Task to carry out: Somewhere below is a line with "supercell with $r_s=5.0$." and, later, a line with "Here $M$ is"; repeat those two lines and all the lines between them, exactly as they are.

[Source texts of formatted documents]
========================================

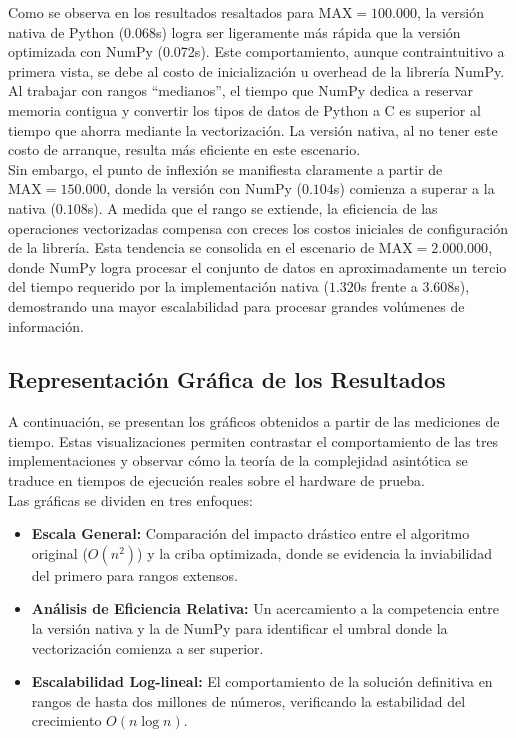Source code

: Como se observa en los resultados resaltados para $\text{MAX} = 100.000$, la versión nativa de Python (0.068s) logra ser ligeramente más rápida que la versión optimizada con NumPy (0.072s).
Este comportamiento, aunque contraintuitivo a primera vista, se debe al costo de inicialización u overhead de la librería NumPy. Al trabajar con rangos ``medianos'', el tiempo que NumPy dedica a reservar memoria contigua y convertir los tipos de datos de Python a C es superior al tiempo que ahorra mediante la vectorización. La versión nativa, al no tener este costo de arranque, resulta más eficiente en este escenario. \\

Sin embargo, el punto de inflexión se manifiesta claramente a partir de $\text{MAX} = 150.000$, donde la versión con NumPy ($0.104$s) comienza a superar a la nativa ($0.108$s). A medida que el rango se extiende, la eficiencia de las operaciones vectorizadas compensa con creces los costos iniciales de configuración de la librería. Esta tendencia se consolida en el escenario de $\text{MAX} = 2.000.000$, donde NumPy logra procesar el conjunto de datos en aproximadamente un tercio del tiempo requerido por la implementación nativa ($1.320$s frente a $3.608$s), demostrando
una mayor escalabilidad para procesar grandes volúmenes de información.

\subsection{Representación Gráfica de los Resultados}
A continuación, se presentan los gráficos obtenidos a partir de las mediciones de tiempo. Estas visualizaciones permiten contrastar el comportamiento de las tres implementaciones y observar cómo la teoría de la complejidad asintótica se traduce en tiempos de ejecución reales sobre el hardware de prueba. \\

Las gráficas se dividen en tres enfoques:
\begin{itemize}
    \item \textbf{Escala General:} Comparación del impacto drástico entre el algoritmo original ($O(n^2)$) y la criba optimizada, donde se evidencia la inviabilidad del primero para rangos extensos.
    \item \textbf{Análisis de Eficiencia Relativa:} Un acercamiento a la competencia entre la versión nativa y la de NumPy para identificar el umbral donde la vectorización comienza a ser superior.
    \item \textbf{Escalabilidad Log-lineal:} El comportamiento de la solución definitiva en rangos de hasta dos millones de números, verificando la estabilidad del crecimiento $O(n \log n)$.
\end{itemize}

========================================

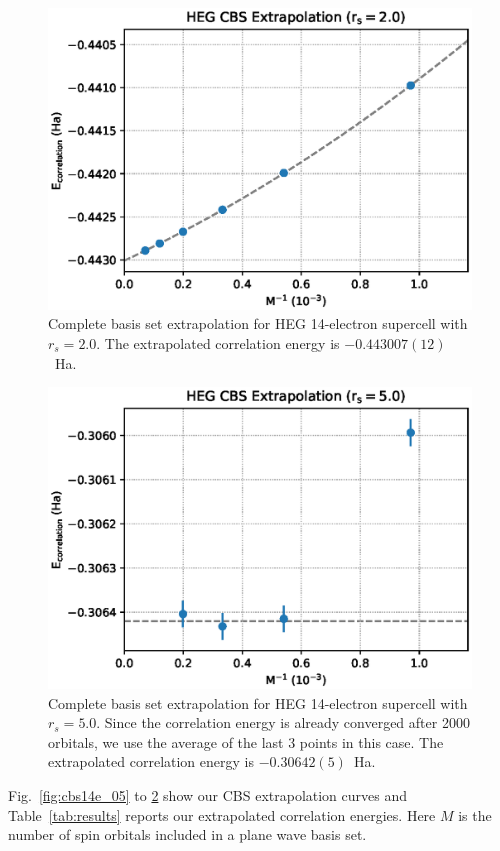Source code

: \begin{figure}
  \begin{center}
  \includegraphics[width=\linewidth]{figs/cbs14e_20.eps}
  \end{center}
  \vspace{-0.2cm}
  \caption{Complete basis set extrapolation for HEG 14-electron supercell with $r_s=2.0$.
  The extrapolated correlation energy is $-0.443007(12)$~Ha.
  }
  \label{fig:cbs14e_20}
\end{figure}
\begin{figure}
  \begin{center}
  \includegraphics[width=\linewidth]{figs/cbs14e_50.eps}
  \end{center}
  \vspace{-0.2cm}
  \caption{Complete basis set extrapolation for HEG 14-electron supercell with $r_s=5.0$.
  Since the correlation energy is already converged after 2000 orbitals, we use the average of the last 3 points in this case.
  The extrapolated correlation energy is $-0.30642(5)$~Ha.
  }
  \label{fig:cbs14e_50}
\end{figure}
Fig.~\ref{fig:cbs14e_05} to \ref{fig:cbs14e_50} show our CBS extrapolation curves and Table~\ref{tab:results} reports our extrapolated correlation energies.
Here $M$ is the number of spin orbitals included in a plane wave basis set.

========================================

Completed exercise:
  \caption{Complete basis set extrapolation for HEG 14-electron supercell with $r_s=5.0$.
  Since the correlation energy is already converged after 2000 orbitals, we use the average of the last 3 points in this case.
  The extrapolated correlation energy is $-0.30642(5)$~Ha.
  }
  \label{fig:cbs14e_50}
\end{figure}
Fig.~\ref{fig:cbs14e_05} to \ref{fig:cbs14e_50} show our CBS extrapolation curves and Table~\ref{tab:results} reports our extrapolated correlation energies.
Here $M$ is the number of spin orbitals included in a plane wave basis set.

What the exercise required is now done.